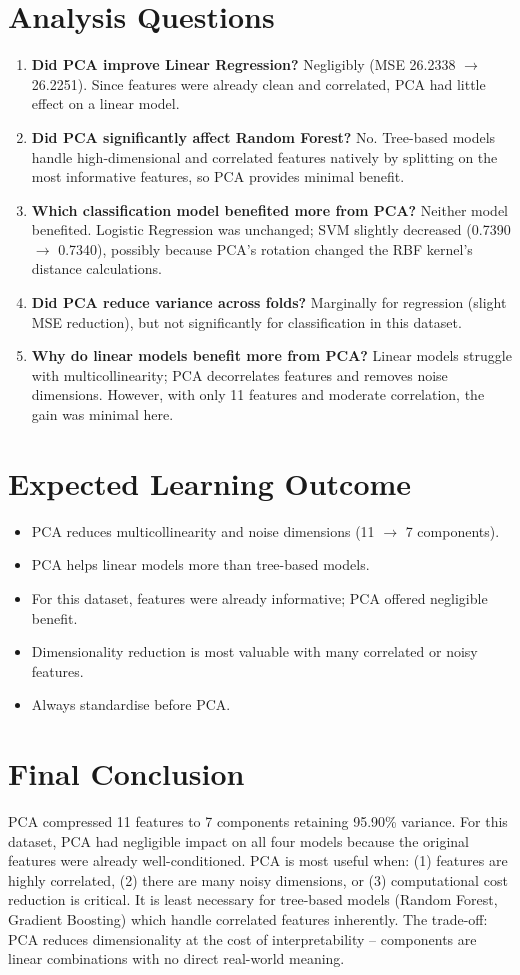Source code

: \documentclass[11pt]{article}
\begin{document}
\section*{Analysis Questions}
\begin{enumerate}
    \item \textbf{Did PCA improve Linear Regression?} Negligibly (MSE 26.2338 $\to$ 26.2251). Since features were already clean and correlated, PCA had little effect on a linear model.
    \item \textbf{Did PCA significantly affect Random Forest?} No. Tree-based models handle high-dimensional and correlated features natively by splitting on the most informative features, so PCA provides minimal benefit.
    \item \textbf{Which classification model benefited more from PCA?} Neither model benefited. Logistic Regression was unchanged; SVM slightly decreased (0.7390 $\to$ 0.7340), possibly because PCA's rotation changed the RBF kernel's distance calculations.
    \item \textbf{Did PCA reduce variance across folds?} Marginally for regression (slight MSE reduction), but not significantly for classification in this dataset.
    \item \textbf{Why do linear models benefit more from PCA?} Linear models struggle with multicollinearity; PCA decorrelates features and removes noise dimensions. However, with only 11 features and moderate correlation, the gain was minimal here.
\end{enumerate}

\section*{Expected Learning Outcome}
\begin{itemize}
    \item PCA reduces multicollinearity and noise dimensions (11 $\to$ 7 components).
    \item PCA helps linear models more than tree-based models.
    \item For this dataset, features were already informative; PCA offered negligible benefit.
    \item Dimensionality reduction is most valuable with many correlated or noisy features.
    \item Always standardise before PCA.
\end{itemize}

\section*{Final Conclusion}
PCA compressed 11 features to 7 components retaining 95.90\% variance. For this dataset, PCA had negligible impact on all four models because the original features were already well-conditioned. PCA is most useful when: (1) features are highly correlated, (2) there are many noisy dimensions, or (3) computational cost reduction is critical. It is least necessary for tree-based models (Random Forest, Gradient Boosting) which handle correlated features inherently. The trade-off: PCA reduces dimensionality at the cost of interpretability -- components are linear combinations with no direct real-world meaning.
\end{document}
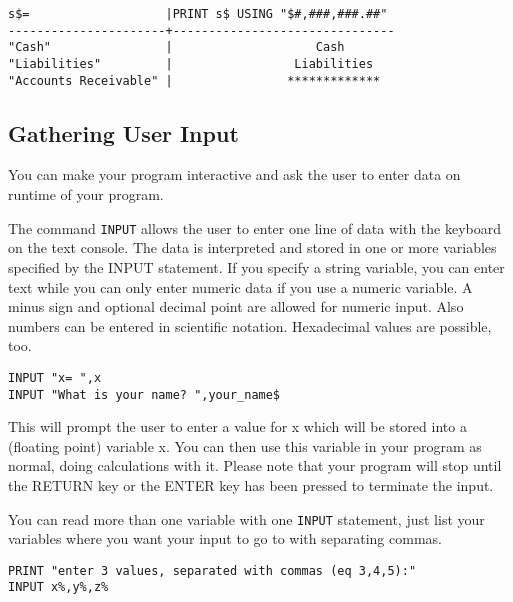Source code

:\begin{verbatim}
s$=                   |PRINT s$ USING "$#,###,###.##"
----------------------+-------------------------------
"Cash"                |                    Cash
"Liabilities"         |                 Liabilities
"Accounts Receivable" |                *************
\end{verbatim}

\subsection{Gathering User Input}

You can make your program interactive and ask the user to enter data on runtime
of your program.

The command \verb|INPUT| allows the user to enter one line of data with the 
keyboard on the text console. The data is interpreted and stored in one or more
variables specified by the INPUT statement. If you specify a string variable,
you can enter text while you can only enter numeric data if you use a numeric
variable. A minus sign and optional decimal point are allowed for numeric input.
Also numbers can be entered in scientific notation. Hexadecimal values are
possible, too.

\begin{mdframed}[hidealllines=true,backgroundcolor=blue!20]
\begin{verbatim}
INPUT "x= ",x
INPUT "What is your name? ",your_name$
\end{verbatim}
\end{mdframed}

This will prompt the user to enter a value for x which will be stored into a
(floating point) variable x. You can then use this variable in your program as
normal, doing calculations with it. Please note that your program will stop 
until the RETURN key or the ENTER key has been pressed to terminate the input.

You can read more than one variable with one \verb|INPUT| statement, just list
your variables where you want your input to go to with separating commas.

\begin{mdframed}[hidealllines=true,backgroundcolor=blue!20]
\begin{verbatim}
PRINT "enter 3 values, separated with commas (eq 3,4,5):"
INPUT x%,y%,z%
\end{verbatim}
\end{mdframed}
==
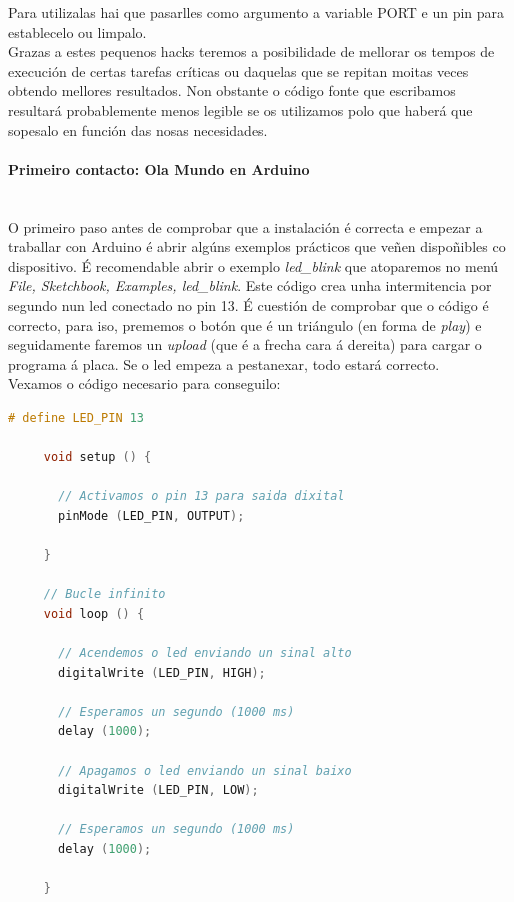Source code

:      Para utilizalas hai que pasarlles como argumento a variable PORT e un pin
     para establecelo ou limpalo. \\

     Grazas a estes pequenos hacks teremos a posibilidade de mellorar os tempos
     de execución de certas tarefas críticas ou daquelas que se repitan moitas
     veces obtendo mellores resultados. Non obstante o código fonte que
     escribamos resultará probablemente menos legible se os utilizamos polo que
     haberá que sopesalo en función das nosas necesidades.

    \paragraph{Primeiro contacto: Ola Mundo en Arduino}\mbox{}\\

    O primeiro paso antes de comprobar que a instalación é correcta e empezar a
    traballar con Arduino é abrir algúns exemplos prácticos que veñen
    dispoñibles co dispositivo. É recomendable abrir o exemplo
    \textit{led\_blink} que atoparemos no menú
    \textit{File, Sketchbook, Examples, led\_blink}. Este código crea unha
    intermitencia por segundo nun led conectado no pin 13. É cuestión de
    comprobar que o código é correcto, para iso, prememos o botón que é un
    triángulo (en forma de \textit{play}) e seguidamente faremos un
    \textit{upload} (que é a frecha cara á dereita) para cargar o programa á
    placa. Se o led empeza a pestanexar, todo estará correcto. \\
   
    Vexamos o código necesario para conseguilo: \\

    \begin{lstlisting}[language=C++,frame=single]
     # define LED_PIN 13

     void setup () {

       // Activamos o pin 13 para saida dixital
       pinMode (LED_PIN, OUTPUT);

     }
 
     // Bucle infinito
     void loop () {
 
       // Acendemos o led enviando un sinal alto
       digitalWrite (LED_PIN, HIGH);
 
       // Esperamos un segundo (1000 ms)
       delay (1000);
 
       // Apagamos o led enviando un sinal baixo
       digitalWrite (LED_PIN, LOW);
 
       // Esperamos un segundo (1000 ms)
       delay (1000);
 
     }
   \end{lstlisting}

Aim of the exercise :: The answer must be a single number: the count of lines in the entries that include "values".

Response area :: 2